2010 Honda Civic Type R | road test

Posted on Apr 27, 2010 by
A red Honda badge and a mesh grille mark the Civic Type R out as something special

A red badge and a mesh grille mark the Civic out as something special



  • Awesome engine
  • Great handling
  • Funky looks


  • No automatic option
  • Harsh ride
  • Poor rear visibility


The Type R is the performance  incarnation of the Civic that’s recently been introduced in the Middle East after a successful few years in Europe. With a 198bhp, high-revving engine, stiff suspension and futuristic good looks, it’s a proper hot hatch and represents a challenge to the dominance of the Volkswagen Golf GTI. Although the interior feels a bit cheap and there’s no automatic gearbox option, it’s fantastic fun to drive and, with spacious back seats and a decent size boot, has a practical element as well. Thumbs up from us.

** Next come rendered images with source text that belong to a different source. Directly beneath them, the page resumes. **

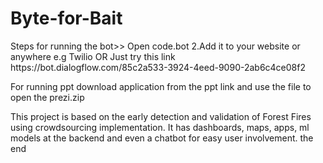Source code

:# Byte-for-Bait
<Bot viadialogflow>
Steps for running the bot>>
Open code.bot 2.Add it to your website or anywhere e.g Twilio
OR Just try this link https://bot.dialogflow.com/85c2a533-3924-4eed-9090-2ab6c4ce08f2

For running ppt download application from the ppt link and use the file to open the prezi.zip

This project is based on the early detection and validation of Forest Fires using crowdsourcing implementation.
It has dashboards, maps, apps, ml models at the backend and even a chatbot for easy user involvement.
the end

The rear spoiler looks cool but restricts rear visibility

The rear spoiler looks cool but restricts rear visibility


The 2.0-litre VTEC engine housed under the Type R’s bonnet is an absolute classic and deserves its place in the performance hatchback hall of fame. It’s fizzy, quick to respond on the throttle and generally wonderful.

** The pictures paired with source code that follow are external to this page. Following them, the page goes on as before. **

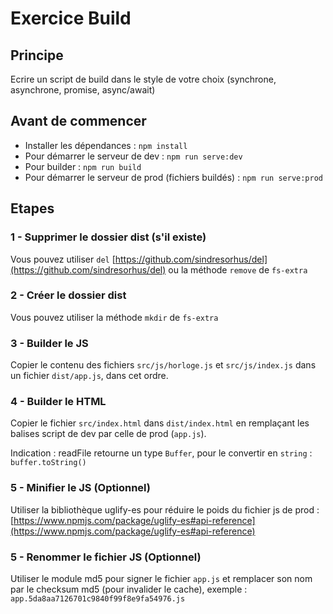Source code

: # Exercice Build

## Principe

Ecrire un script de build dans le style de votre choix (synchrone, asynchrone, promise, async/await)

## Avant de commencer

* Installer les dépendances : `npm install`
* Pour démarrer le serveur de dev : `npm run serve:dev`
* Pour builder : `npm run build`
* Pour démarrer le serveur de prod (fichiers buildés) : `npm run serve:prod`


## Etapes

### 1 - Supprimer le dossier dist (s'il existe)

Vous pouvez utiliser `del` [https://github.com/sindresorhus/del](https://github.com/sindresorhus/del) ou la méthode `remove` de `fs-extra`

### 2 - Créer le dossier dist

Vous pouvez utiliser la méthode `mkdir` de `fs-extra`

### 3 - Builder le JS

Copier le contenu des fichiers `src/js/horloge.js` et `src/js/index.js` dans un fichier `dist/app.js`, dans cet ordre.


### 4 - Builder le HTML

Copier le fichier `src/index.html` dans `dist/index.html` en remplaçant les balises script de dev par celle de prod (`app.js`).

Indication : readFile retourne un type `Buffer`, pour le convertir en `string` : `buffer.toString()`

### 5 - Minifier le JS (Optionnel)

Utiliser la bibliothèque uglify-es pour réduire le poids du fichier js de prod : [https://www.npmjs.com/package/uglify-es#api-reference](https://www.npmjs.com/package/uglify-es#api-reference)

### 5 - Renommer le fichier JS (Optionnel)

Utiliser le module md5 pour signer le fichier `app.js` et remplacer son nom par le checksum md5 (pour invalider le cache), exemple : `app.5da8aa7126701c9840f99f8e9fa54976.js`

The VTEC is a special kind of engine that uses two camshaft profiles to increase power at both high and low revs. Honda is particularly noted for its use of this technology and put simply, it means that the when the Type R reaches 5,400rpm, the engine suddenly finds more power and keeps pulling right up until 8,000rpm. It’s intoxicating and encourages the driver to really rev the nuts (and bolts) off the car, which is both antisocial and very bad for fuel economy, but damn good fun.

The Type R’s main problem for the Middle East market is that it comes only with a manual gearbox. For the driving enthusiasts at whom it is aimed, this is good news – for sheer involvement and driving pleasure, nothing beats a clutch and gearstick – but it makes the car something of a niche product and if you plan on using it everyday, you should consider the implications. However, the manual ‘box is an excellent one, with a chunky, satisfying throw and it makes the car very easy to drive.

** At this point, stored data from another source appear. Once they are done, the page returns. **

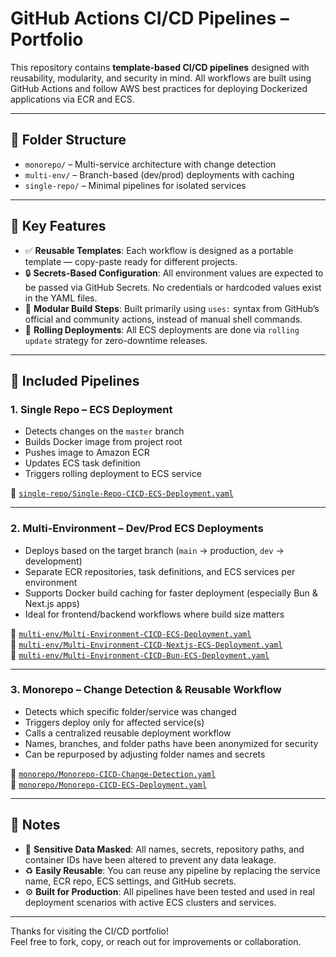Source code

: # GitHub Actions CI/CD Pipelines – Portfolio

This repository contains **template-based CI/CD pipelines** designed with reusability, modularity, and security in mind. All workflows are built using GitHub Actions and follow AWS best practices for deploying Dockerized applications via ECR and ECS.

---

## 📁 Folder Structure

- `monorepo/` – Multi-service architecture with change detection
- `multi-env/` – Branch-based (dev/prod) deployments with caching
- `single-repo/` – Minimal pipelines for isolated services

---

## 🔧 Key Features

- ✅ **Reusable Templates**: Each workflow is designed as a portable template — copy-paste ready for different projects.
- 🔒 **Secrets-Based Configuration**: All environment values are expected to be passed via GitHub Secrets. No credentials or hardcoded values exist in the YAML files.
- 🧱 **Modular Build Steps**: Built primarily using `uses:` syntax from GitHub’s official and community actions, instead of manual shell commands.
- 🔁 **Rolling Deployments**: All ECS deployments are done via `rolling update` strategy for zero-downtime releases.

---

## 🚀 Included Pipelines

### 1. Single Repo – ECS Deployment

- Detects changes on the `master` branch
- Builds Docker image from project root
- Pushes image to Amazon ECR
- Updates ECS task definition
- Triggers rolling deployment to ECS service

📄 [`single-repo/Single-Repo-CICD-ECS-Deployment.yaml`](https://github.com/Shinigami368/ci-cd-pipelines-portfolio/blob/main/single-repo/Single-Repo-CICD-ECS-Deployment.yaml)

---

### 2. Multi-Environment – Dev/Prod ECS Deployments

- Deploys based on the target branch (`main` → production, `dev` → development)
- Separate ECR repositories, task definitions, and ECS services per environment
- Supports Docker build caching for faster deployment (especially Bun & Next.js apps)
- Ideal for frontend/backend workflows where build size matters

📄 [`multi-env/Multi-Environment-CICD-ECS-Deployment.yaml`](https://github.com/Shinigami368/ci-cd-pipelines-portfolio/blob/main/multi-env/Multi-Environment-CICD-ECS-Deployment.yaml)  
📄 [`multi-env/Multi-Environment-CICD-Nextjs-ECS-Deployment.yaml`](https://github.com/Shinigami368/ci-cd-pipelines-portfolio/blob/main/multi-env/Multi-Environment-CICD-Nextjs-ECS-Deployment.yaml)  
📄 [`multi-env/Multi-Environment-CICD-Bun-ECS-Deployment.yaml`](https://github.com/Shinigami368/ci-cd-pipelines-portfolio/blob/main/multi-env/Multi-Environment-CICD-Bun-ECS-Deployment.yaml)

---

### 3. Monorepo – Change Detection & Reusable Workflow

- Detects which specific folder/service was changed
- Triggers deploy only for affected service(s)
- Calls a centralized reusable deployment workflow
- Names, branches, and folder paths have been anonymized for security
- Can be repurposed by adjusting folder names and secrets

📄 [`monorepo/Monorepo-CICD-Change-Detection.yaml`](https://github.com/Shinigami368/ci-cd-pipelines-portfolio/blob/main/monorepo/Monorepo-CICD-Change-Detection.yaml)  
📄 [`monorepo/Monorepo-CICD-ECS-Deployment.yaml`](https://github.com/Shinigami368/ci-cd-pipelines-portfolio/blob/main/monorepo/Monorepo-CICD-ECS-Deployment.yaml)

---

## 📌 Notes

- 🚫 **Sensitive Data Masked**: All names, secrets, repository paths, and container IDs have been altered to prevent any data leakage.
- ♻️ **Easily Reusable**: You can reuse any pipeline by replacing the service name, ECR repo, ECS settings, and GitHub secrets.
- ⚙️ **Built for Production**: All pipelines have been tested and used in real deployment scenarios with active ECS clusters and services.

---

Thanks for visiting the CI/CD portfolio!  
Feel free to fork, copy, or reach out for improvements or collaboration.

The Civic hatchback's unusual shape still looks fresh

The Civic hatchback's unusual shape still looks fresh


The Type R’s very stiff chassis makes for excellent dynamic handling, with the car staying level and balanced around the corners. There’s plenty of feedback from the tyres through the steering wheel, which is a perfect size and shape.

At the time of writing we’d yet to try the Type R’s main rival, the Volkswagen Golf GTI, so we can’t tell you which is better, but rest assured, the Civic is very good fun to drive.

The suspension is very stiff, which is great for flinging the car about on smooth roads, but it does make the ride very firm and crashy on uneven surfaces. You’ll feel every bump in the road and speed bumps can prove spine shattering if you take them too fast.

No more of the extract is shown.